● Given entries:
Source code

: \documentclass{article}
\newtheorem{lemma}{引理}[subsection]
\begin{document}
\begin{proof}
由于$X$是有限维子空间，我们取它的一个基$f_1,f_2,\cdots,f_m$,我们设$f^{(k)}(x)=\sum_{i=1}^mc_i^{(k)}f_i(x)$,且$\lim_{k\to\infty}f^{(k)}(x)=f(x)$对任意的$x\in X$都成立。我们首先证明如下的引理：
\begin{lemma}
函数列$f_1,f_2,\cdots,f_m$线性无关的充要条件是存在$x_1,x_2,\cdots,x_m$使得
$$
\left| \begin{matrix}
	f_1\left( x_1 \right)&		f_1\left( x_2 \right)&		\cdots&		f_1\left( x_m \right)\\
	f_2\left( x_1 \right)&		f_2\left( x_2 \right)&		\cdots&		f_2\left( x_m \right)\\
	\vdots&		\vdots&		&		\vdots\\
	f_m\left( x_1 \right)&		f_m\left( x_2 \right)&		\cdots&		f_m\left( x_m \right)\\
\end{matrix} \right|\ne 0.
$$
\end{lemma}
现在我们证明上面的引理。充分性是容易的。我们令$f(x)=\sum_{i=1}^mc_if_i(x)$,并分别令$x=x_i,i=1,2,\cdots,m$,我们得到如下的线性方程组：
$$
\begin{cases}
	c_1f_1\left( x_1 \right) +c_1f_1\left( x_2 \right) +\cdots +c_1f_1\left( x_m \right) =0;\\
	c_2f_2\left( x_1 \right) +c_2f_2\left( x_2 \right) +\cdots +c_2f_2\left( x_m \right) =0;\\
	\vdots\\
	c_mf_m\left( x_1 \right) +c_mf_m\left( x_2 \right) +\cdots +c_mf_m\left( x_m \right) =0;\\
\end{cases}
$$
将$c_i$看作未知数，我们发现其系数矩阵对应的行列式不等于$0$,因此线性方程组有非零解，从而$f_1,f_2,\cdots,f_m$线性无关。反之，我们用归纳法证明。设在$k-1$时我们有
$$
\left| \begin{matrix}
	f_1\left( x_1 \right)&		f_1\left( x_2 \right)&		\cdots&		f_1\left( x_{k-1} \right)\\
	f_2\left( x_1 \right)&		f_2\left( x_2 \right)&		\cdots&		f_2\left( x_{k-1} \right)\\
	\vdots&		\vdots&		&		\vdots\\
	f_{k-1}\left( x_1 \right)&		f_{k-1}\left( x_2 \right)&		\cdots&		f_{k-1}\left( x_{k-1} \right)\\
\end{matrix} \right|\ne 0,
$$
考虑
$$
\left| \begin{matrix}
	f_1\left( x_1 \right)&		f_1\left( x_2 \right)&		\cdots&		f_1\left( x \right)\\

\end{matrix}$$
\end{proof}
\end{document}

● Your goal:
Where in the listing does the string "right" appear? Copy every line that has it.

● Finished exercise:
	f_1\left( x_1 \right)&		f_1\left( x_2 \right)&		\cdots&		f_1\left( x_m \right)\\
	f_2\left( x_1 \right)&		f_2\left( x_2 \right)&		\cdots&		f_2\left( x_m \right)\\
	f_m\left( x_1 \right)&		f_m\left( x_2 \right)&		\cdots&		f_m\left( x_m \right)\\
\end{matrix} \right|\ne 0.
	c_1f_1\left( x_1 \right) +c_1f_1\left( x_2 \right) +\cdots +c_1f_1\left( x_m \right) =0;\\
	c_2f_2\left( x_1 \right) +c_2f_2\left( x_2 \right) +\cdots +c_2f_2\left( x_m \right) =0;\\
	c_mf_m\left( x_1 \right) +c_mf_m\left( x_2 \right) +\cdots +c_mf_m\left( x_m \right) =0;\\
	f_1\left( x_1 \right)&		f_1\left( x_2 \right)&		\cdots&		f_1\left( x_{k-1} \right)\\
	f_2\left( x_1 \right)&		f_2\left( x_2 \right)&		\cdots&		f_2\left( x_{k-1} \right)\\
	f_{k-1}\left( x_1 \right)&		f_{k-1}\left( x_2 \right)&		\cdots&		f_{k-1}\left( x_{k-1} \right)\\
\end{matrix} \right|\ne 0,
	f_1\left( x_1 \right)&		f_1\left( x_2 \right)&		\cdots&		f_1\left( x \right)\\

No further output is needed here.